SUPPLIED RECORDS Start Marker

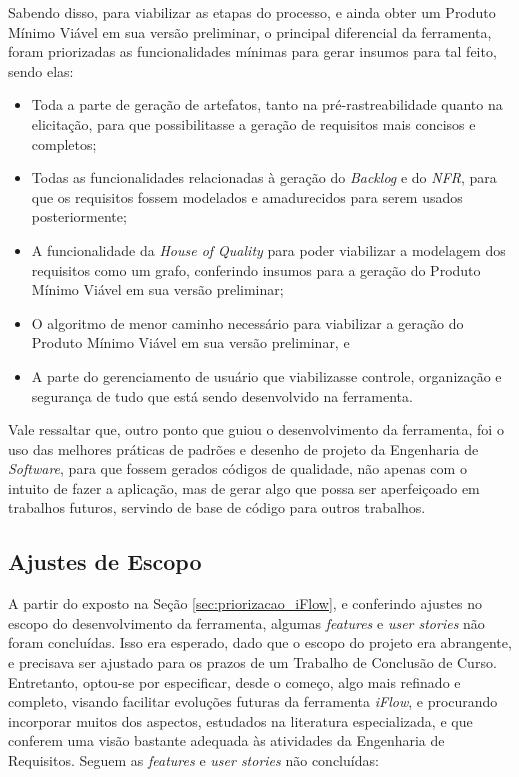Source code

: Sabendo disso, para viabilizar as etapas do processo, e ainda obter um Produto Mínimo Viável em sua versão preliminar, o principal diferencial da ferramenta, foram priorizadas as funcionalidades mínimas para gerar insumos para tal feito, sendo elas:

\begin{itemize}
    \item Toda a parte de geração de artefatos, tanto na pré-rastreabilidade quanto na elicitação, para que possibilitasse a geração de requisitos mais concisos e completos;
    \item Todas as funcionalidades relacionadas à geração do \textit{Backlog} e do \textit{NFR}, para que os requisitos fossem modelados e amadurecidos para serem usados posteriormente;
    \item A funcionalidade da \textit{House of Quality} para poder viabilizar a modelagem dos requisitos como um grafo, conferindo insumos para a geração do Produto Mínimo Viável em sua versão preliminar;
    \item O algoritmo de menor caminho necessário para viabilizar a geração do Produto Mínimo Viável em sua versão preliminar, e
    \item A parte do gerenciamento de usuário que viabilizasse controle, organização e segurança de tudo que está sendo desenvolvido na ferramenta.
\end{itemize}

Vale ressaltar que, outro ponto que guiou o desenvolvimento da ferramenta, foi o uso das melhores práticas de padrões e desenho de projeto da Engenharia de \textit{Software}, para que fossem gerados códigos de qualidade, não apenas com o intuito de fazer a aplicação, mas de gerar algo que possa ser aperfeiçoado em trabalhos futuros, servindo de base de código para outros trabalhos.

\subsection{Ajustes de Escopo}
\label{sub:corte_de_escopo}

A partir do exposto na Seção \ref{sec:priorizacao_iFlow}, e conferindo ajustes no escopo do desenvolvimento da ferramenta, algumas \textit{features} e \textit{user stories} não foram concluídas. Isso era esperado, dado que o escopo do projeto era abrangente, e precisava ser ajustado para os prazos de um Trabalho de Conclusão de Curso. Entretanto, optou-se por especificar, desde o começo, algo mais refinado e completo, visando facilitar evoluções futuras da ferramenta \textit{iFlow}, e procurando incorporar muitos dos aspectos, estudados na literatura especializada, e que conferem uma visão bastante adequada às atividades da Engenharia de Requisitos. Seguem as \textit{features} e \textit{user stories} não concluídas:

SUPPLIED RECORDS End Marker

WORK REQUIRED>
Skip the pictures, then retype every line above exactly.

EXERCISE RESPONSE>
Source code

: Sabendo disso, para viabilizar as etapas do processo, e ainda obter um Produto Mínimo Viável em sua versão preliminar, o principal diferencial da ferramenta, foram priorizadas as funcionalidades mínimas para gerar insumos para tal feito, sendo elas:

\begin{itemize}
    \item Toda a parte de geração de artefatos, tanto na pré-rastreabilidade quanto na elicitação, para que possibilitasse a geração de requisitos mais concisos e completos;
    \item Todas as funcionalidades relacionadas à geração do \textit{Backlog} e do \textit{NFR}, para que os requisitos fossem modelados e amadurecidos para serem usados posteriormente;
    \item A funcionalidade da \textit{House of Quality} para poder viabilizar a modelagem dos requisitos como um grafo, conferindo insumos para a geração do Produto Mínimo Viável em sua versão preliminar;
    \item O algoritmo de menor caminho necessário para viabilizar a geração do Produto Mínimo Viável em sua versão preliminar, e
    \item A parte do gerenciamento de usuário que viabilizasse controle, organização e segurança de tudo que está sendo desenvolvido na ferramenta.
\end{itemize}

Vale ressaltar que, outro ponto que guiou o desenvolvimento da ferramenta, foi o uso das melhores práticas de padrões e desenho de projeto da Engenharia de \textit{Software}, para que fossem gerados códigos de qualidade, não apenas com o intuito de fazer a aplicação, mas de gerar algo que possa ser aperfeiçoado em trabalhos futuros, servindo de base de código para outros trabalhos.

\subsection{Ajustes de Escopo}
\label{sub:corte_de_escopo}

A partir do exposto na Seção \ref{sec:priorizacao_iFlow}, e conferindo ajustes no escopo do desenvolvimento da ferramenta, algumas \textit{features} e \textit{user stories} não foram concluídas. Isso era esperado, dado que o escopo do projeto era abrangente, e precisava ser ajustado para os prazos de um Trabalho de Conclusão de Curso. Entretanto, optou-se por especificar, desde o começo, algo mais refinado e completo, visando facilitar evoluções futuras da ferramenta \textit{iFlow}, e procurando incorporar muitos dos aspectos, estudados na literatura especializada, e que conferem uma visão bastante adequada às atividades da Engenharia de Requisitos. Seguem as \textit{features} e \textit{user stories} não concluídas:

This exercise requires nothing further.